■ TASK TO COMPLETE
In the records below, find the line that contains "### Helena_cat" and the line that contains "3. Los hooks pueden rechazar transacciones.", then retype exactly those two lines and every line between them.

(TASK MATERIAL begins)

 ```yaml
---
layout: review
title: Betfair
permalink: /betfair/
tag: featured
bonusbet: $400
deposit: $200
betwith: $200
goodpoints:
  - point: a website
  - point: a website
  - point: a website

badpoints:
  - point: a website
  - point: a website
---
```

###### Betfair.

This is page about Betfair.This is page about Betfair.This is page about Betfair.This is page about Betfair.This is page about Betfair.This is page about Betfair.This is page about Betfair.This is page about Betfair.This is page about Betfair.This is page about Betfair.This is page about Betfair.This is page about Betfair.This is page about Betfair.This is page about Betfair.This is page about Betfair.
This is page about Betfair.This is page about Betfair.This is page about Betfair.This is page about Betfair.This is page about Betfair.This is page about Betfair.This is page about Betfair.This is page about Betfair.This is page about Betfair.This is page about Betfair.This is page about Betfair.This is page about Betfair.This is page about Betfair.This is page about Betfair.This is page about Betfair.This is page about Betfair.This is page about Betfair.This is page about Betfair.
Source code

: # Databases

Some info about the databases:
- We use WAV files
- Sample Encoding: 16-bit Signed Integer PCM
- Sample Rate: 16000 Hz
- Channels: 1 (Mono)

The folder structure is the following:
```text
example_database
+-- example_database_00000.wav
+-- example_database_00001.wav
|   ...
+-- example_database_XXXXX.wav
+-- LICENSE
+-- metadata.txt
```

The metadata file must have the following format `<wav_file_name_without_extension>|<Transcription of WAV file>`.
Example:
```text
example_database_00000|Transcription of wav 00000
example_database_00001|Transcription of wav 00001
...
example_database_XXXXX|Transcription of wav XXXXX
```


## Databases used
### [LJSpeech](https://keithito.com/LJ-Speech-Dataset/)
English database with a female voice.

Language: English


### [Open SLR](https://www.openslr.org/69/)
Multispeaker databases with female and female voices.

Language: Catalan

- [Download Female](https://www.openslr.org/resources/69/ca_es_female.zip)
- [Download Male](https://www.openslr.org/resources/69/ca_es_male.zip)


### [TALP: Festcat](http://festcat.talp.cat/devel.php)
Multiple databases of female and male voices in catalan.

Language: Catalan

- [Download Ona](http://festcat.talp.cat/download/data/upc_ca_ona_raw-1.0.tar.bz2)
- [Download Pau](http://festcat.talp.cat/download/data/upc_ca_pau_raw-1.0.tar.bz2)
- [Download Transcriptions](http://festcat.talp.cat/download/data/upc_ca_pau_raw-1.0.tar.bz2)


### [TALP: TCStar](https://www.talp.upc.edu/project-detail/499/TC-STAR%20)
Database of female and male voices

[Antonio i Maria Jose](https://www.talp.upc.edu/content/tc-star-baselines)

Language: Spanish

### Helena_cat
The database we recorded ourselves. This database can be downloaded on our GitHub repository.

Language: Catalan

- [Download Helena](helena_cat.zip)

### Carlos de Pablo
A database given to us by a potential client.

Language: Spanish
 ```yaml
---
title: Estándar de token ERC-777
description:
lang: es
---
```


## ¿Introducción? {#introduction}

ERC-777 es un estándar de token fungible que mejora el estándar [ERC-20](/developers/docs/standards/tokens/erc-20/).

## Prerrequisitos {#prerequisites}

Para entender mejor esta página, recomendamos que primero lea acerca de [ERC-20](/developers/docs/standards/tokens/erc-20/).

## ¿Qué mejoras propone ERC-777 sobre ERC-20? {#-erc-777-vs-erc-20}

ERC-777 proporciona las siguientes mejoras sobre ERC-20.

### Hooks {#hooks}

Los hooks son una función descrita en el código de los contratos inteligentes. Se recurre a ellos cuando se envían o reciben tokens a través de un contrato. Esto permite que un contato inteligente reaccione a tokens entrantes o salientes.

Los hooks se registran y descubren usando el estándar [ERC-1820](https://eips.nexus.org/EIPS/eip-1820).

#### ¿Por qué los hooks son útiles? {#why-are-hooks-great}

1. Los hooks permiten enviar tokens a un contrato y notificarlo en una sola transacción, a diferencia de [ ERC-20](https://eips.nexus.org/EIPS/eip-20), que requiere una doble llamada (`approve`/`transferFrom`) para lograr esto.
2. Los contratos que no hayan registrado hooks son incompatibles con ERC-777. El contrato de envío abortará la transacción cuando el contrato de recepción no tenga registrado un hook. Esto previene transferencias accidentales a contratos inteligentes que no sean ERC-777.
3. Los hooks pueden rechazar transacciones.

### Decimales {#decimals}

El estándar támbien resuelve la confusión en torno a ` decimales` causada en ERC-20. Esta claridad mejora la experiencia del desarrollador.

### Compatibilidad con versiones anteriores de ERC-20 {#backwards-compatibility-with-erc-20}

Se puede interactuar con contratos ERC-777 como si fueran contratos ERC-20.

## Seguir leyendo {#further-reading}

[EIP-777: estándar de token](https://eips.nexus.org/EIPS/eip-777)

(TASK MATERIAL ends)

■ SOLUTION TO THIS PROBLEM
### Helena_cat
The database we recorded ourselves. This database can be downloaded on our GitHub repository.

Language: Catalan

- [Download Helena](helena_cat.zip)

### Carlos de Pablo
A database given to us by a potential client.

Language: Spanish
 ```yaml
---
title: Estándar de token ERC-777
description:
lang: es
---
```


## ¿Introducción? {#introduction}

ERC-777 es un estándar de token fungible que mejora el estándar [ERC-20](/developers/docs/standards/tokens/erc-20/).

## Prerrequisitos {#prerequisites}

Para entender mejor esta página, recomendamos que primero lea acerca de [ERC-20](/developers/docs/standards/tokens/erc-20/).

## ¿Qué mejoras propone ERC-777 sobre ERC-20? {#-erc-777-vs-erc-20}

ERC-777 proporciona las siguientes mejoras sobre ERC-20.

### Hooks {#hooks}

Los hooks son una función descrita en el código de los contratos inteligentes. Se recurre a ellos cuando se envían o reciben tokens a través de un contrato. Esto permite que un contato inteligente reaccione a tokens entrantes o salientes.

Los hooks se registran y descubren usando el estándar [ERC-1820](https://eips.nexus.org/EIPS/eip-1820).

#### ¿Por qué los hooks son útiles? {#why-are-hooks-great}

1. Los hooks permiten enviar tokens a un contrato y notificarlo en una sola transacción, a diferencia de [ ERC-20](https://eips.nexus.org/EIPS/eip-20), que requiere una doble llamada (`approve`/`transferFrom`) para lograr esto.
2. Los contratos que no hayan registrado hooks son incompatibles con ERC-777. El contrato de envío abortará la transacción cuando el contrato de recepción no tenga registrado un hook. Esto previene transferencias accidentales a contratos inteligentes que no sean ERC-777.
3. Los hooks pueden rechazar transacciones.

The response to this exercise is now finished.